To run a single Dynamo+TRTLLM Worker that spans multiple nodes (ex: TP16),
the set of nodes need to be launched together in the same MPI world, such as
via `mpirun` or `srun`. This is true regardless of whether the worker is
aggregated, prefill-only, or decode-only.
In this document we will demonstrate two examples launching multinode workers
on a slurm cluster with `srun`:
1. Deploying an aggregated nvidia/DeepSeek-R1 model as a multi-node TP16/EP16
worker across 4 GB200 nodes
2. Deploying a disaggregated nvidia/DeepSeek-R1 model with a multi-node
TP16/EP16 prefill worker (4 nodes) and a multi-node TP16/EP16 decode
worker (4 nodes) across a total of 8 GB200 nodes.
NOTE: Some of the scripts used in this example like `start_frontend_services.sh` and
`start_trtllm_worker.sh` should be translatable to other environments like Kubernetes, or
using `mpirun` directly, with relative ease.
## Setup
For simplicity of the example, we will make some assumptions about your slurm cluster:
1. First, we assume you have access to a slurm cluster with multiple GPU nodes
available.

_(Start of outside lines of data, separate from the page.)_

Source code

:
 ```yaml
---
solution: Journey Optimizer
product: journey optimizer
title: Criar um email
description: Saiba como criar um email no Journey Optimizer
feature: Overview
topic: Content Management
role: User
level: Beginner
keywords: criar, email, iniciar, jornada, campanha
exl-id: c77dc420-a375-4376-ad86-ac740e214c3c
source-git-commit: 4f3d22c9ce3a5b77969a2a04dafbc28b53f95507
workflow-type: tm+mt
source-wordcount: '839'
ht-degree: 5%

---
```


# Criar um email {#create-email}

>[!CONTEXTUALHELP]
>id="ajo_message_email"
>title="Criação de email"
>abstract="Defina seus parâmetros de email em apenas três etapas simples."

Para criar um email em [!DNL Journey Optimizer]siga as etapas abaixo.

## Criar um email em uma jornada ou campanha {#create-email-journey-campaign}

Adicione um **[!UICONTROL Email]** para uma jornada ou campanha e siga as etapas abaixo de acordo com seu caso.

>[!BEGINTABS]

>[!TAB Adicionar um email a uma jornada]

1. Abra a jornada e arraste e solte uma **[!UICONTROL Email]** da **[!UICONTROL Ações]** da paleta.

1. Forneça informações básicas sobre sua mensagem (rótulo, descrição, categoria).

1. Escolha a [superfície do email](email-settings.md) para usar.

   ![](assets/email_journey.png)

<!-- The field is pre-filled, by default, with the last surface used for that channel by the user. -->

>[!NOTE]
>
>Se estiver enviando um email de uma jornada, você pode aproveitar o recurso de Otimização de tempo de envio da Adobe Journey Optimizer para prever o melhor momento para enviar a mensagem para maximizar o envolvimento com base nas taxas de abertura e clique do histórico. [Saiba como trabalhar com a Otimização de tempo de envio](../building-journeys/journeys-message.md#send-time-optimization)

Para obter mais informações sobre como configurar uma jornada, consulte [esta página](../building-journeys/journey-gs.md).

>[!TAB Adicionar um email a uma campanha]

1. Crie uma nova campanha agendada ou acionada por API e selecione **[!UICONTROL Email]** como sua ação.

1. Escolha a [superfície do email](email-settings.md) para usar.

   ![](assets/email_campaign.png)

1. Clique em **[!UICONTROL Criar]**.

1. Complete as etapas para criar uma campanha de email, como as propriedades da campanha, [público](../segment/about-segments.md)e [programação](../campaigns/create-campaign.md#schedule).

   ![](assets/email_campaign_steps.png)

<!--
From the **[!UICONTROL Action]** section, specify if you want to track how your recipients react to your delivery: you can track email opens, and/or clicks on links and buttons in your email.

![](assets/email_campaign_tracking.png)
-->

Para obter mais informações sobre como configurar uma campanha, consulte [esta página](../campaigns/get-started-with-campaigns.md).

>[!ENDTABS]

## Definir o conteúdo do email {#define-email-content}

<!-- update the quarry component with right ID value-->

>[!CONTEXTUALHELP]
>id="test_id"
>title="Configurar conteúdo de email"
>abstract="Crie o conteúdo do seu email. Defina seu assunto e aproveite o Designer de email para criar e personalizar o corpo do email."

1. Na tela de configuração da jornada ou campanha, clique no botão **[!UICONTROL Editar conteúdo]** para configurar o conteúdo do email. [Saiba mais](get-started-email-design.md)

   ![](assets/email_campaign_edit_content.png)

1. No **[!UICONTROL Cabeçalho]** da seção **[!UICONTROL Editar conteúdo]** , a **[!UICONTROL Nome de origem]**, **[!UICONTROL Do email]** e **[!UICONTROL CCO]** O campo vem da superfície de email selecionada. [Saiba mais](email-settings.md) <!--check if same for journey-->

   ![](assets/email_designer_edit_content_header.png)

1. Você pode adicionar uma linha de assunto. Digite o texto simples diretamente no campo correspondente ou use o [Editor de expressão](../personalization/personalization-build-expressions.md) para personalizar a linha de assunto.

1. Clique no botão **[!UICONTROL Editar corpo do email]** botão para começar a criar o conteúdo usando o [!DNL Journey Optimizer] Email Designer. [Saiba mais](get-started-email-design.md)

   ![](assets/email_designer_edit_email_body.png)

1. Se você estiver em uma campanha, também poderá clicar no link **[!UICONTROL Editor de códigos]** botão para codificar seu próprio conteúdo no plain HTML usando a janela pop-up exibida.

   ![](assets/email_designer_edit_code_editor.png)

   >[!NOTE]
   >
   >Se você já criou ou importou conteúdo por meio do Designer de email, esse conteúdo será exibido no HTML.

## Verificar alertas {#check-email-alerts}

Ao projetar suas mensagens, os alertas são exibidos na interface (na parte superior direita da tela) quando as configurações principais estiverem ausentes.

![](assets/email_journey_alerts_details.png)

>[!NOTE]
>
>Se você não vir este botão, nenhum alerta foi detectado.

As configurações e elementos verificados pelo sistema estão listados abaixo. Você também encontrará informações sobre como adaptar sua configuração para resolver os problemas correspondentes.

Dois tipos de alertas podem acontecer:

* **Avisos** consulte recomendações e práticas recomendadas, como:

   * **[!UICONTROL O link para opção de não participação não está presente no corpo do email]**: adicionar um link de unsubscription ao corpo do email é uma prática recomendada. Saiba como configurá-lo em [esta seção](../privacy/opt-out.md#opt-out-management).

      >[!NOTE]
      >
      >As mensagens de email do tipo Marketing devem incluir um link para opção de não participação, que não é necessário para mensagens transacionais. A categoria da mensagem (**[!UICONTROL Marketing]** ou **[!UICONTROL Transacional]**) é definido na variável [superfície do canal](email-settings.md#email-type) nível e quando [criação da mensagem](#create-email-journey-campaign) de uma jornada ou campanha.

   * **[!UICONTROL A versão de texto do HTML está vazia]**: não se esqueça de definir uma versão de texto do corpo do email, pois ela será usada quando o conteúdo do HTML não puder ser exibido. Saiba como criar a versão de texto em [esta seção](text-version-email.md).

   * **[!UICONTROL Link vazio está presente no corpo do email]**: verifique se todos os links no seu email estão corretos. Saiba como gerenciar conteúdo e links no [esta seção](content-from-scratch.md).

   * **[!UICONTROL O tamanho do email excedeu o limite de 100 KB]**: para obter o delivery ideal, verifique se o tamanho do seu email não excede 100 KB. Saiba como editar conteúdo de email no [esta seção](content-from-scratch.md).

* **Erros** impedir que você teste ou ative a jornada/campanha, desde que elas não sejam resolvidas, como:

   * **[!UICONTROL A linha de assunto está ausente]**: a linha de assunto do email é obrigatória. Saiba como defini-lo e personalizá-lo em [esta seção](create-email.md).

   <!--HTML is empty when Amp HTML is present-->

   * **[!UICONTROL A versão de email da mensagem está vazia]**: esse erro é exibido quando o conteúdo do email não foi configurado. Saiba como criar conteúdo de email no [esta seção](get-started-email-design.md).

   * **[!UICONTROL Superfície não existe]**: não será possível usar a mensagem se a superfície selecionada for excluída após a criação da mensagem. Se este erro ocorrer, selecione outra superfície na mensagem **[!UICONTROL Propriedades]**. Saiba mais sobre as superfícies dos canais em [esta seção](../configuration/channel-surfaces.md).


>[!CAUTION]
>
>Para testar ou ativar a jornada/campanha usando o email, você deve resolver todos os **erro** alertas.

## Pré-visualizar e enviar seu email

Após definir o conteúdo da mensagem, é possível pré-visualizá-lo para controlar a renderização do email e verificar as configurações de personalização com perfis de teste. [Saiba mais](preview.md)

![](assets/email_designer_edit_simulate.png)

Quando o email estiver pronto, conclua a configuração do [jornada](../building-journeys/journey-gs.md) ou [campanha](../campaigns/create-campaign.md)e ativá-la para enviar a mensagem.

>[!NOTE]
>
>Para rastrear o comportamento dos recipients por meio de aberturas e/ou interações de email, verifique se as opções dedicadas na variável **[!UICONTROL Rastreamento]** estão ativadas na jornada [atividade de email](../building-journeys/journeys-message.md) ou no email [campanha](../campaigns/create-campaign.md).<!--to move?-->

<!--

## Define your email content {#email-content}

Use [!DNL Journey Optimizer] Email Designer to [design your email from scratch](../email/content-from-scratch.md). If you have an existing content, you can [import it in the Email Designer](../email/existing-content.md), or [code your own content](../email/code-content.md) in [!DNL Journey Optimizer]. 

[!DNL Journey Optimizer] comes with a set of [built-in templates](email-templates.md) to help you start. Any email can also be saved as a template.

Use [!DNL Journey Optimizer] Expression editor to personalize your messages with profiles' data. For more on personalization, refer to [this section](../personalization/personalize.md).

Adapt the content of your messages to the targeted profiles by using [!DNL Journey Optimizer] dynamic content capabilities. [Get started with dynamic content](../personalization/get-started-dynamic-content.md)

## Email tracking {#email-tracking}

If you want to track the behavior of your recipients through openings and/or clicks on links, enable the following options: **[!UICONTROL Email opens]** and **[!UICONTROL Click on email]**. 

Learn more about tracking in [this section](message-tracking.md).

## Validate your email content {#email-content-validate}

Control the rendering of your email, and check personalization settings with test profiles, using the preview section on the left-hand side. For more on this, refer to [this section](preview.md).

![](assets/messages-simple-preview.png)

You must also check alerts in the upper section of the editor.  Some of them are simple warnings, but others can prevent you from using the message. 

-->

For functional testing, most setups should be fine. For performance
testing, you should aim to allocate groups of nodes that are performantly
inter-connected, such as those in an NVL72 setup.
2. Second, we assume this slurm cluster has the [Pyxis](https://github.com/NVIDIA/pyxis)
SPANK plugin setup. In particular, the `srun_aggregated.sh` script in this
example will use `srun` arguments like `--container-image`,
`--container-mounts`, and `--container-env` that are added to `srun` by Pyxis.
If your cluster supports similar container based plugins, you may be able to
modify the script to use that instead.
3. Third, we assume you have already built a recent Dynamo+TRTLLM container image as
described [here](https://github.com/ai-dynamo/dynamo/tree/main/docs/backends/trtllm/README.md#build-container).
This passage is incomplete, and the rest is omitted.